Detlef Pollack: Jeder, der halbwegs in unserem Alter ist, erlebt es, die
Zahlen, die wir kennen, bestätigen es: Der Glaube an Gott, den
christlichen, ist in den letzten 60, 70 Jahren dramatisch zurückgegangen.
An ein höheres Wesen …
… glauben mehr Menschen als an einen Gott, wie er in der Bibel verkündet
wird.
War denn der Glaube früher wirklich stärker?
Das Christentum hat über Hunderte von Jahren versucht, den Glauben zu
internalisieren – mit Gebetsbüchern, mit Ritualen, mit Kirchengeläut, mit
Schuldbekenntnissen, mit Buße und Sühne und so vielem mehr. Die biblischen
Geschichten haben die Menschen in ihrem Herzen ergriffen.
Kurios: Eine Ergriffenheit unter Zwang?
Auch wenn zweifellos Druck mit im Spiel war, wirkten die biblischen
Botschaften. Manche Theologen sagen, früher mussten, heute können die
Menschen glauben. Ich würde das nicht in so einen krassen Gegensatz packen.
In Umfragen geben viele an, sie wähnten eine Kraft über sich, die sie
stärkt. Können Sie mit diesem Gedanken etwas anfangen?

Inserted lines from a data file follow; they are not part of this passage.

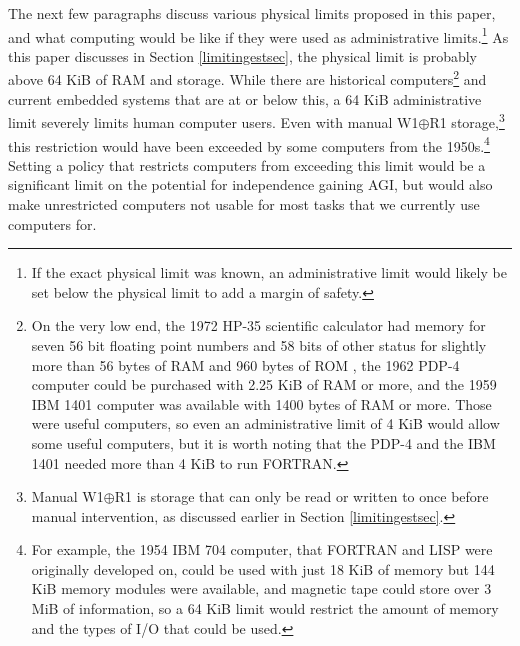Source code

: \documentclass[letterpaper,twocolumn]{article}
\begin{document}



The next few paragraphs discuss various physical limits proposed in
this paper, and what computing would be like if they were used as
administrative limits.\footnote{If the exact physical limit was known,
an administrative limit would likely be set below the physical limit
to add a margin of safety.}  As this paper discusses in Section
\ref{limitingestsec}, the physical limit is probably above 64 KiB of
RAM and storage.  While there are historical computers\footnote{On the
very low end, the 1972 HP-35 scientific calculator had memory for seven 56
bit floating point numbers and 58 bits of other status for slightly
more than 56 bytes of RAM and 960 bytes of ROM
\citep{intro_to_comp_architecture}, the 1962 PDP-4 computer could be
purchased with 2.25 KiB of RAM or more, and the 1959 IBM 1401 computer
was available with 1400 bytes of RAM or more. Those were useful
computers, so even an administrative limit of 4 KiB would allow some
useful computers, but it is worth noting that the PDP-4 and the IBM
1401 needed more than 4 KiB to run FORTRAN.}  and current embedded
systems that are at or below this, a 64 KiB administrative limit
severely limits human computer users. Even with manual W1$\oplus$R1
storage,\footnote{Manual W1$\oplus$R1 is storage that can only be read
or written to once before manual intervention, as discussed earlier in
Section \ref{limitingestsec}.}  this restriction would have been
exceeded by some computers from the 1950s.\footnote{For example, the
1954 IBM 704 computer, that FORTRAN and LISP were originally developed
on, could be used with just 18 KiB of memory but 144 KiB memory
modules were available, and magnetic tape could store over 3 MiB of
information, so a 64 KiB limit would restrict the amount of memory and
the types of I/O that could be used.}  Setting a policy that restricts
computers from exceeding this limit would be a significant limit on
the potential for independence gaining AGI, but would also make
unrestricted computers not usable for most tasks that we currently use
computers for.
\end{document}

Sehr viel. Keine Religion lässt sich ohne diese Erwartung verstehen: dass
eine höhere Macht dem Menschen eine Kraft gibt, mit deren Hilfe er mit
schweren Lebenssituationen fertig wird, über sich hinauswächst, Hoffnung
fasst. Religion ist kein philosophisches Lehrgebäude, an dessen Inhalte man
glauben muss, sondern hat etwas zu tun mit den Grundfragen unseres Lebens.
Mit unserem Streben nach einem erfüllten Leben, nach Glück, auch mit
unserer Fehlbarkeit und dass wir unser Leben nicht in der Hand haben.
Das klingt wie eine Skizze der Sehnsucht.
Ja, so ließe sich das formulieren. Denn jeder Mensch sehnt, jeder Mensch
will als jemand gesehen werden, der einzigartig ist, möchte geliebt sein.
Religionen liefern diesen Stoff.
Nichtreligiöse sagen: Der Sinn des Lebens ist nur das Leben selbst.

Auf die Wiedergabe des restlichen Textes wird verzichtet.